======== Extracted information
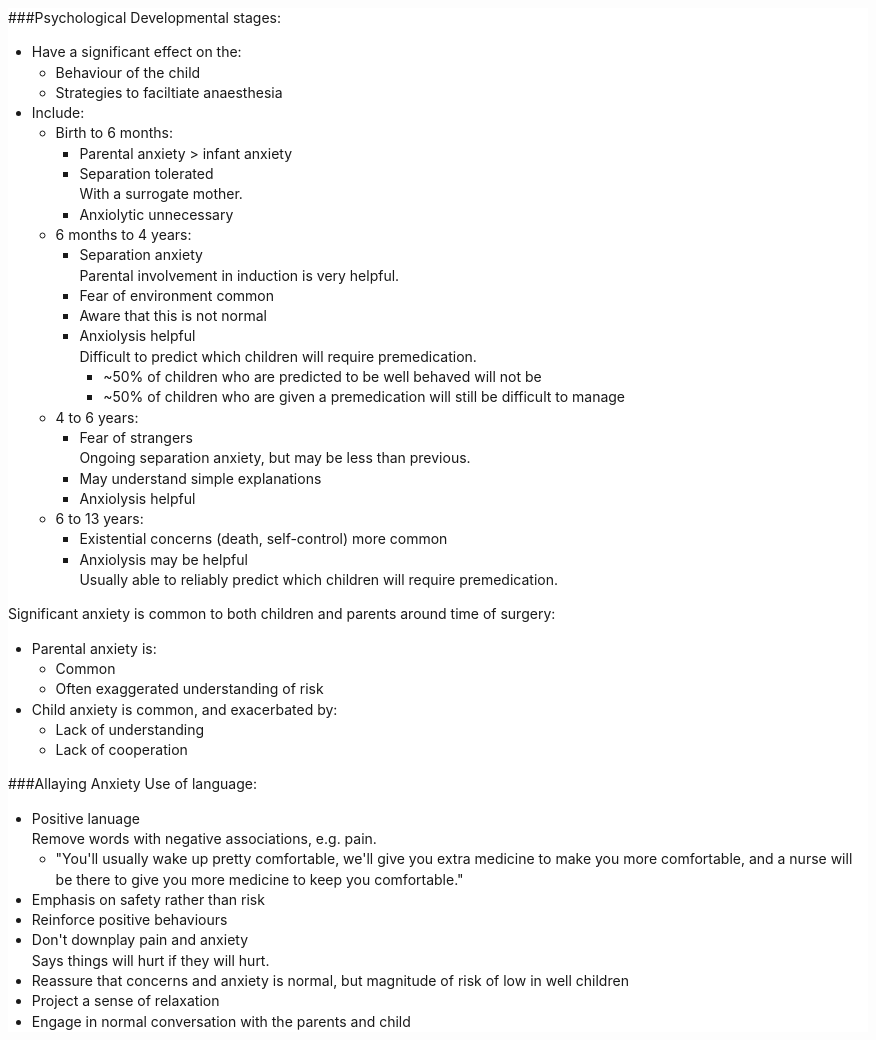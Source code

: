 
###Psychological
Developmental stages:
* Have a significant effect on the:
	* Behaviour of the child
	* Strategies to faciltiate anaesthesia
* Include:
	* Birth to 6 months:
		* Parental anxiety > infant anxiety
		* Separation tolerated  
		With a surrogate mother.
		* Anxiolytic unnecessary
	* 6 months to 4 years:
		* Separation anxiety  
		Parental involvement in induction is very helpful.
		* Fear of environment common
		* Aware that this is not normal
		* Anxiolysis helpful  
		Difficult to predict which children will require premedication.
			* ~50% of children who are predicted to be well behaved will not be
			* ~50% of children who are given a premedication will still be difficult to manage
	* 4 to 6 years:
		* Fear of strangers  
		Ongoing separation anxiety, but may be less than previous.
		* May understand simple explanations
		* Anxiolysis helpful
	* 6 to 13 years:
		* Existential concerns (death, self-control) more common
		* Anxiolysis may be helpful  
		Usually able to reliably predict which children will require premedication.


Significant anxiety is common to both children and parents around time of surgery:
* Parental anxiety is:
	* Common
	* Often exaggerated understanding of risk
* Child anxiety is common, and exacerbated by:
	* Lack of understanding
	* Lack of cooperation


###Allaying Anxiety
Use of language:
* Positive lanuage  
Remove words with negative associations, e.g. pain.
	* "You'll usually wake up pretty comfortable, we'll give you extra medicine to make you more comfortable, and a nurse will be there to give you more medicine to keep you comfortable."
* Emphasis on safety rather than risk
* Reinforce positive behaviours
* Don't downplay pain and anxiety  
Says things will hurt if they will hurt.
* Reassure that concerns and anxiety is normal, but magnitude of risk of low in well children
* Project a sense of relaxation
* Engage in normal conversation with the parents and child
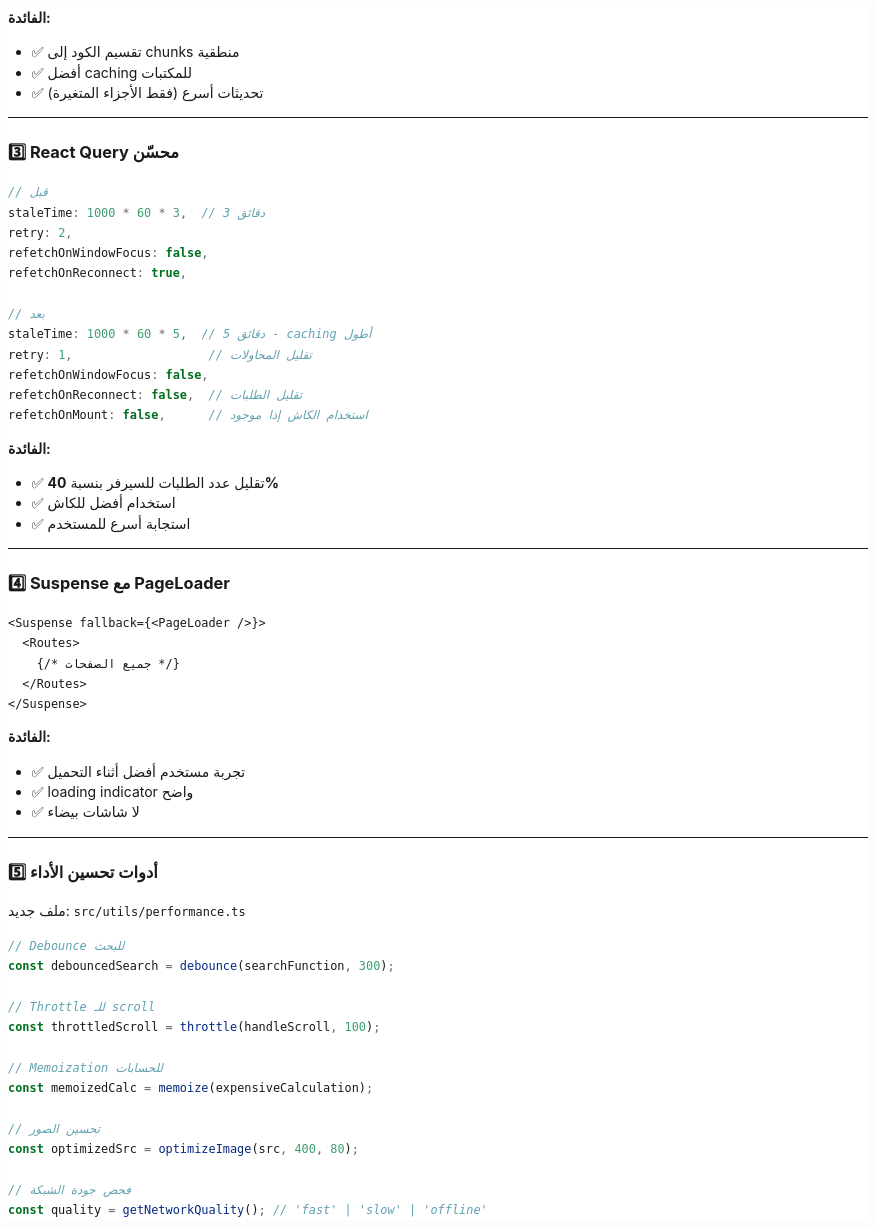 **الفائدة:**
- ✅ تقسيم الكود إلى chunks منطقية
- ✅ أفضل caching للمكتبات
- ✅ تحديثات أسرع (فقط الأجزاء المتغيرة)

---

### 3️⃣ **React Query محسّن**
```typescript
// قبل
staleTime: 1000 * 60 * 3,  // 3 دقائق
retry: 2,
refetchOnWindowFocus: false,
refetchOnReconnect: true,

// بعد
staleTime: 1000 * 60 * 5,  // 5 دقائق - caching أطول
retry: 1,                   // تقليل المحاولات
refetchOnWindowFocus: false,
refetchOnReconnect: false,  // تقليل الطلبات
refetchOnMount: false,      // استخدام الكاش إذا موجود
```

**الفائدة:**
- ✅ تقليل عدد الطلبات للسيرفر بنسبة **40%**
- ✅ استخدام أفضل للكاش
- ✅ استجابة أسرع للمستخدم

---

### 4️⃣ **Suspense مع PageLoader**
```tsx
<Suspense fallback={<PageLoader />}>
  <Routes>
    {/* جميع الصفحات */}
  </Routes>
</Suspense>
```

**الفائدة:**
- ✅ تجربة مستخدم أفضل أثناء التحميل
- ✅ loading indicator واضح
- ✅ لا شاشات بيضاء

---

### 5️⃣ **أدوات تحسين الأداء**
ملف جديد: `src/utils/performance.ts`

```typescript
// Debounce للبحث
const debouncedSearch = debounce(searchFunction, 300);

// Throttle للـ scroll
const throttledScroll = throttle(handleScroll, 100);

// Memoization للحسابات
const memoizedCalc = memoize(expensiveCalculation);

// تحسين الصور
const optimizedSrc = optimizeImage(src, 400, 80);

// فحص جودة الشبكة
const quality = getNetworkQuality(); // 'fast' | 'slow' | 'offline'
```
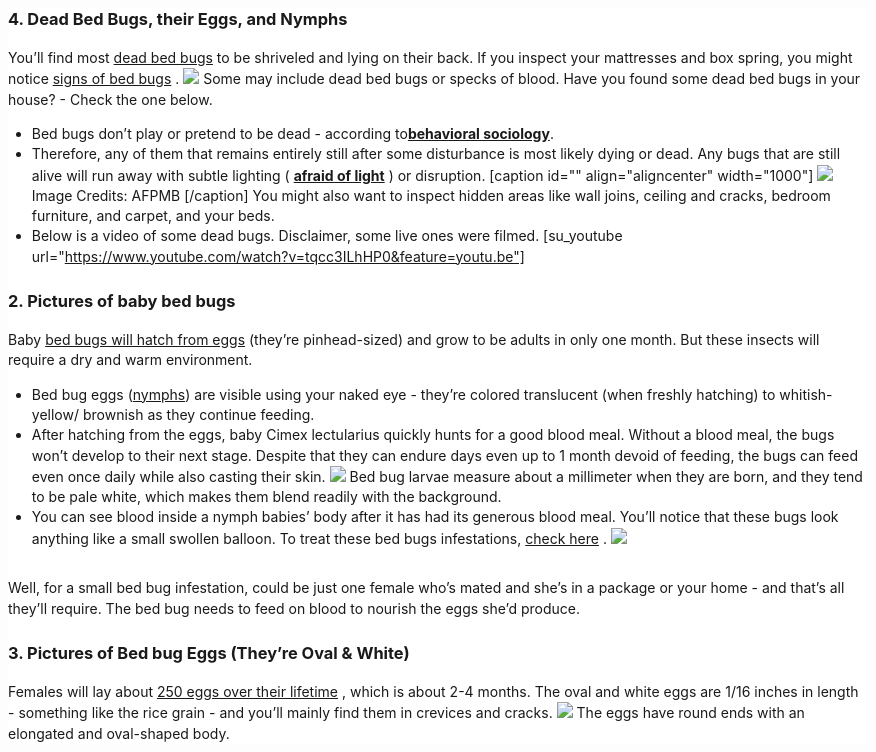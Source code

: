 ### 4. Dead Bed Bugs, their Eggs, and Nymphs
You’ll find most
[dead bed bugs](https://pestpolicy.com/dead-bed-bugs/)
to be shriveled and lying on their back. If you inspect your mattresses and box spring, you might notice
[signs of bed bugs](https://pestpolicy.com/can-bed-bugs-live-in-your-skin/)
.
![](/assets/img/img/)
Some may include dead bed bugs or specks of blood. Have you found some dead bed bugs in your house? - Check the one below.
- Bed bugs don’t play or pretend to be dead - according to[**behavioral sociology**](https://link.springer.com/article/10.1007%2Fs00265-017-2436-8).
- Therefore, any of them that remains entirely still after some disturbance is most likely dying or dead.
Any bugs that are still alive will run away with subtle lighting (
[**afraid of light**](https://pestpolicy.com/can-bed-bugs-live-outside/)
) or disruption.
[caption id="" align="aligncenter" width="1000"]
![](/assets/img/11/bed-bug-nymphs-eggs-in-jar_4604306562_o.jpg)
Image Credits: AFPMB
[/caption]
You might also want to inspect hidden areas like wall joins, ceiling and cracks, bedroom furniture, and carpet, and your beds.
- Below is a video of some dead bugs. Disclaimer, some live ones were filmed.
[su_youtube url="https://www.youtube.com/watch?v=tqcc3ILhHP0&feature=youtu.be"]
### **2. Pictures of baby bed bugs**
Baby
[bed bugs will hatch from eggs](https://pestpolicy.com/are-bed-bug-eggs-hard-or-soft/)
(they’re pinhead-sized) and grow to be adults in only one month. But these insects will require a dry and warm environment.
- Bed bug eggs ([nymphs](https://www.epa.gov/bedbugs/bed-bugs-appearance-and-life-cycle)) are visible using your naked eye - they’re colored translucent (when freshly hatching) to whitish-yellow/ brownish as they continue feeding.
- After hatching from the eggs, baby Cimex lectularius quickly hunts for a good blood meal. Without a blood meal, the bugs won’t develop to their next stage.
Despite that they can endure days even up to 1 month devoid of feeding, the bugs can feed even once daily while also casting their skin.
![](/assets/img/img/)
Bed bug larvae measure about a millimeter when they are born, and they tend to be pale white, which makes them blend readily with the background.
- You can see blood inside a nymph babies’ body after it has had its generous blood meal.
You’ll notice that these bugs look anything like a small swollen balloon. To treat these bed bugs infestations,
[check here](https://pestpolicy.com/best-bed-bug-spray/)
.
![](/assets/img/img/)
##
Well, for a small bed bug infestation, could be just one female who’s mated and she’s in a package or your home - and that’s all they’ll require.
The bed bug needs to feed on blood to nourish the eggs she’d produce.
### 3. Pictures of Bed bug Eggs (They’re Oval & White)
Females will lay about
[250 eggs over their lifetime](https://pestpolicy.com/bed-bug-eggs/)
, which is about 2-4 months.
The oval and white eggs are 1/16 inches in length - something like the rice grain - and you’ll mainly find them in crevices and cracks.
![](/assets/img/img/)
The eggs have round ends with an elongated and oval-shaped body.
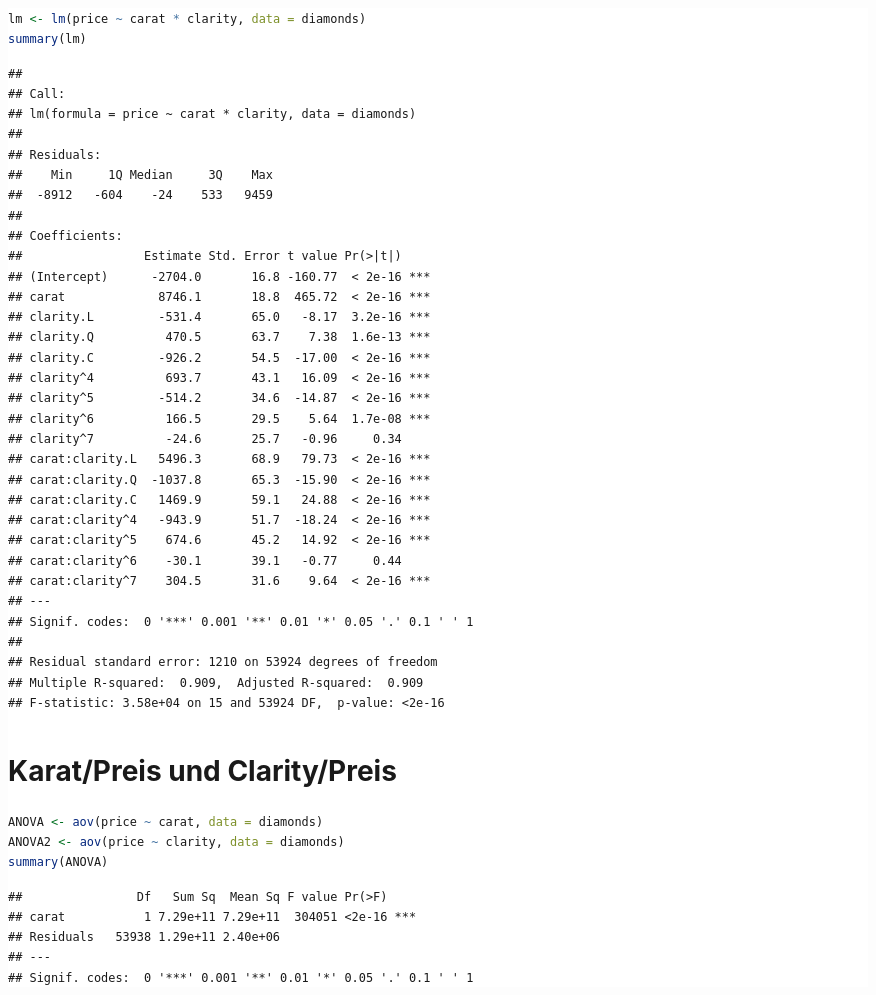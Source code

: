 
```r
lm <- lm(price ~ carat * clarity, data = diamonds)
summary(lm)
```

```
## 
## Call:
## lm(formula = price ~ carat * clarity, data = diamonds)
## 
## Residuals:
##    Min     1Q Median     3Q    Max 
##  -8912   -604    -24    533   9459 
## 
## Coefficients:
##                 Estimate Std. Error t value Pr(>|t|)    
## (Intercept)      -2704.0       16.8 -160.77  < 2e-16 ***
## carat             8746.1       18.8  465.72  < 2e-16 ***
## clarity.L         -531.4       65.0   -8.17  3.2e-16 ***
## clarity.Q          470.5       63.7    7.38  1.6e-13 ***
## clarity.C         -926.2       54.5  -17.00  < 2e-16 ***
## clarity^4          693.7       43.1   16.09  < 2e-16 ***
## clarity^5         -514.2       34.6  -14.87  < 2e-16 ***
## clarity^6          166.5       29.5    5.64  1.7e-08 ***
## clarity^7          -24.6       25.7   -0.96     0.34    
## carat:clarity.L   5496.3       68.9   79.73  < 2e-16 ***
## carat:clarity.Q  -1037.8       65.3  -15.90  < 2e-16 ***
## carat:clarity.C   1469.9       59.1   24.88  < 2e-16 ***
## carat:clarity^4   -943.9       51.7  -18.24  < 2e-16 ***
## carat:clarity^5    674.6       45.2   14.92  < 2e-16 ***
## carat:clarity^6    -30.1       39.1   -0.77     0.44    
## carat:clarity^7    304.5       31.6    9.64  < 2e-16 ***
## ---
## Signif. codes:  0 '***' 0.001 '**' 0.01 '*' 0.05 '.' 0.1 ' ' 1
## 
## Residual standard error: 1210 on 53924 degrees of freedom
## Multiple R-squared:  0.909,	Adjusted R-squared:  0.909 
## F-statistic: 3.58e+04 on 15 and 53924 DF,  p-value: <2e-16
```


# Karat/Preis und Clarity/Preis

```r
ANOVA <- aov(price ~ carat, data = diamonds)
ANOVA2 <- aov(price ~ clarity, data = diamonds)
summary(ANOVA)
```

```
##                Df   Sum Sq  Mean Sq F value Pr(>F)    
## carat           1 7.29e+11 7.29e+11  304051 <2e-16 ***
## Residuals   53938 1.29e+11 2.40e+06                   
## ---
## Signif. codes:  0 '***' 0.001 '**' 0.01 '*' 0.05 '.' 0.1 ' ' 1
```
================
Work item: Set down again, word for word, the stretch of records from the line with "Eggs, and Nymphs" to the line with "- Below is a", both of those lines included.

Answer to the exercise:
: ### 4. Dead Bed Bugs, their Eggs, and Nymphs
You’ll find most
[dead bed bugs](https://pestpolicy.com/dead-bed-bugs/)
to be shriveled and lying on their back. If you inspect your mattresses and box spring, you might notice
[signs of bed bugs](https://pestpolicy.com/can-bed-bugs-live-in-your-skin/)
.
![](/assets/img/img/)
Some may include dead bed bugs or specks of blood. Have you found some dead bed bugs in your house? - Check the one below.
- Bed bugs don’t play or pretend to be dead - according to[**behavioral sociology**](https://link.springer.com/article/10.1007%2Fs00265-017-2436-8).
- Therefore, any of them that remains entirely still after some disturbance is most likely dying or dead.
Any bugs that are still alive will run away with subtle lighting (
[**afraid of light**](https://pestpolicy.com/can-bed-bugs-live-outside/)
) or disruption.
[caption id="" align="aligncenter" width="1000"]
![](/assets/img/11/bed-bug-nymphs-eggs-in-jar_4604306562_o.jpg)
Image Credits: AFPMB
[/caption]
You might also want to inspect hidden areas like wall joins, ceiling and cracks, bedroom furniture, and carpet, and your beds.
- Below is a video of some dead bugs. Disclaimer, some live ones were filmed.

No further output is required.